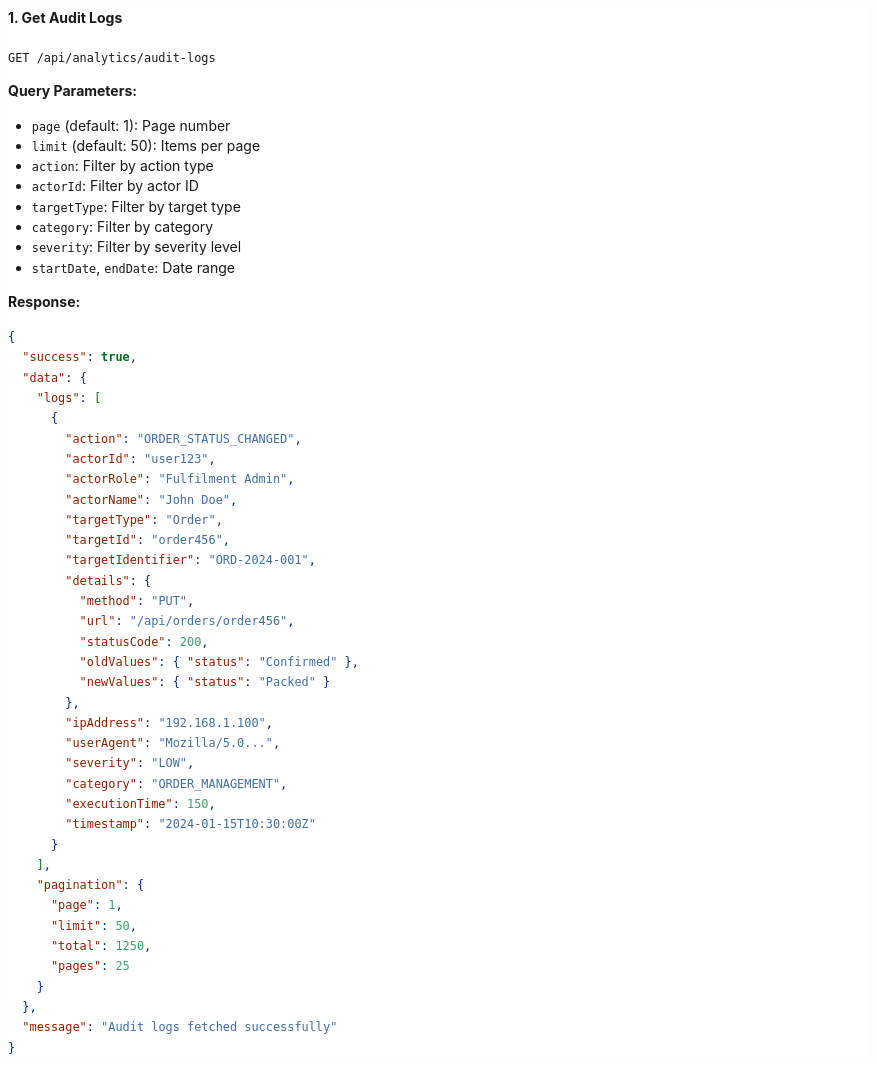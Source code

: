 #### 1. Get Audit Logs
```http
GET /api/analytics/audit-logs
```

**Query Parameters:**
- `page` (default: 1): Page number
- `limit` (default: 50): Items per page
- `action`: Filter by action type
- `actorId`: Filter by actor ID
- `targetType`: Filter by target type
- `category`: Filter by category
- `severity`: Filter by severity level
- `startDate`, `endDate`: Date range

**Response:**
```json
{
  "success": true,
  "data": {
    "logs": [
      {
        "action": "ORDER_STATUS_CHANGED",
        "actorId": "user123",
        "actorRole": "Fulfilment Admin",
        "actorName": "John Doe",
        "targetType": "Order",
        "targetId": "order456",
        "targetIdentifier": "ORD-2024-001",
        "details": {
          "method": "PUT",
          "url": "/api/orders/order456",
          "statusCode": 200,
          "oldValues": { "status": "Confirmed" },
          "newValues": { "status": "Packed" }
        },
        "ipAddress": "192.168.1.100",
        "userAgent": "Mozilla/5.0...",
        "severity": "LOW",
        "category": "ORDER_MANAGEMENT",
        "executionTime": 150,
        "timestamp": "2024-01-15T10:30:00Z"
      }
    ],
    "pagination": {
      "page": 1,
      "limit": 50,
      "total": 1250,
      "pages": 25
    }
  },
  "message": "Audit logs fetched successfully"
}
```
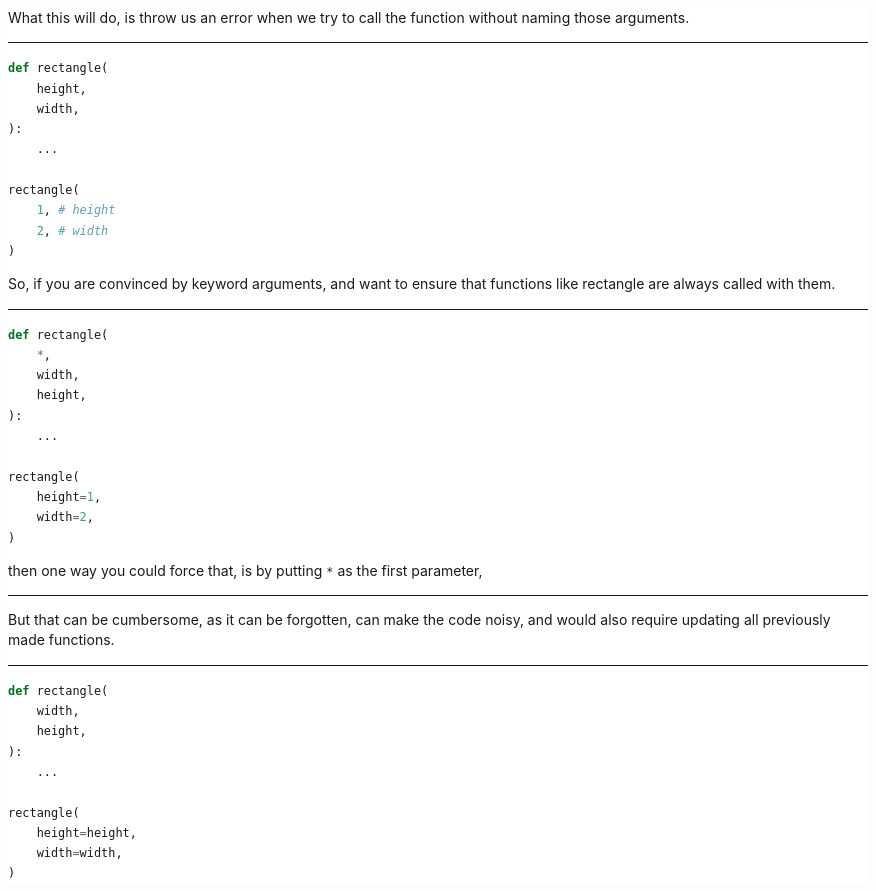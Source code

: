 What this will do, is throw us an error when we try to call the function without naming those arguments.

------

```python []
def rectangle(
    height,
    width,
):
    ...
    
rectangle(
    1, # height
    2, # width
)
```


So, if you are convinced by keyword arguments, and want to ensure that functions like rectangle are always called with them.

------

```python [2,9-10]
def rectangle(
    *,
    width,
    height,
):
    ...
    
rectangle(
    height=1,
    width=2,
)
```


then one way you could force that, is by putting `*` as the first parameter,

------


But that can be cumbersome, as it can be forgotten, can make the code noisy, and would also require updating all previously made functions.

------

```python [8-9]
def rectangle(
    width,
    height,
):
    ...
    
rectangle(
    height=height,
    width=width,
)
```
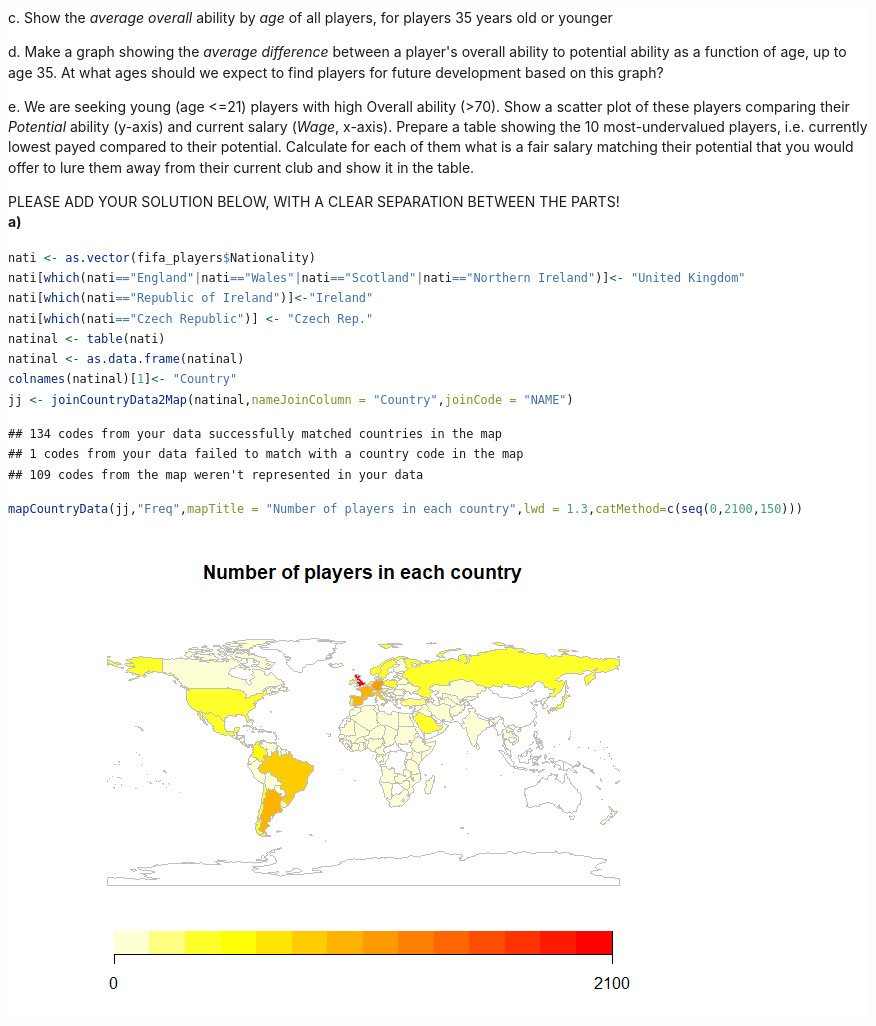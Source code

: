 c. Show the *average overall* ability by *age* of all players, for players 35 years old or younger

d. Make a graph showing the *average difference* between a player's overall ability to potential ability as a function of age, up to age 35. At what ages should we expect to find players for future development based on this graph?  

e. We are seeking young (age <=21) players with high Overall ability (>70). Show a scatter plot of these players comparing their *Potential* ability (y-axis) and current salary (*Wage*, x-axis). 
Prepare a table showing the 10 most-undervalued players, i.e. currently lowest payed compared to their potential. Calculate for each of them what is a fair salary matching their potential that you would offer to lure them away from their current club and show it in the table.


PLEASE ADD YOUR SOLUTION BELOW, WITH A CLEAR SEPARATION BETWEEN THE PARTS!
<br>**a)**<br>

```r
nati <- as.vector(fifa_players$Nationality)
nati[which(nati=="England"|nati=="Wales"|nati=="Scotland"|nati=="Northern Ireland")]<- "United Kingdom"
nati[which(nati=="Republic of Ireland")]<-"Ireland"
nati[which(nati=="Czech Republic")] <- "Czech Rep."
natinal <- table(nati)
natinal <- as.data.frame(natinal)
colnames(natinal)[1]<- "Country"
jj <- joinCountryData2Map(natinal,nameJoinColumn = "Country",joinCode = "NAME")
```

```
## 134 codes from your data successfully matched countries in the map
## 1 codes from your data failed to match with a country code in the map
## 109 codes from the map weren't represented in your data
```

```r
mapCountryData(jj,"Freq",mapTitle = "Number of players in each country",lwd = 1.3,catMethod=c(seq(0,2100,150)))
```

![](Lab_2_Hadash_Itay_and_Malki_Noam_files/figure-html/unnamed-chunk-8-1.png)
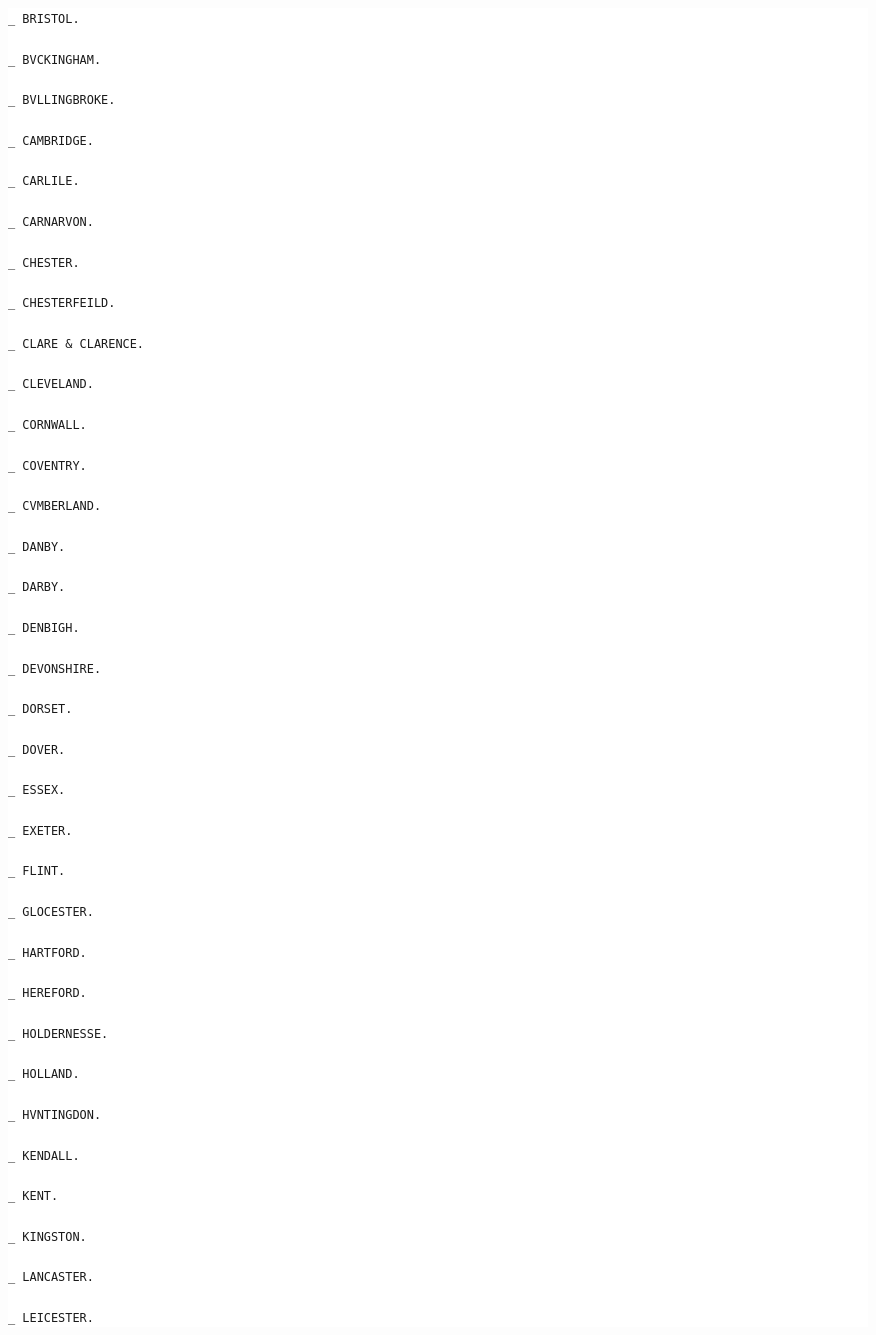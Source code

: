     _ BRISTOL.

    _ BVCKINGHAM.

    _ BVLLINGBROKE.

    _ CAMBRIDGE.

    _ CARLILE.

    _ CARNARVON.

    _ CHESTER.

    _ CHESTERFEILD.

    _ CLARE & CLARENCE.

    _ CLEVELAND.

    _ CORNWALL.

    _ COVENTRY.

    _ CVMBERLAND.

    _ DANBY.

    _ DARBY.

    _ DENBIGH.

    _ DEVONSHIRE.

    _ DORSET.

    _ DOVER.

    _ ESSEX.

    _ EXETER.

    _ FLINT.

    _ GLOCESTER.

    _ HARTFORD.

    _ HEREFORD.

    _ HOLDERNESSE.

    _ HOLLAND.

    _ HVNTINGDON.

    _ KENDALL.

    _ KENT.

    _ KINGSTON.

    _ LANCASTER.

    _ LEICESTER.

----------

REQUIREMENT. Look through the entries above and work out how many lines contain the string "codes". Give that number alone.

TASK RESULT. 3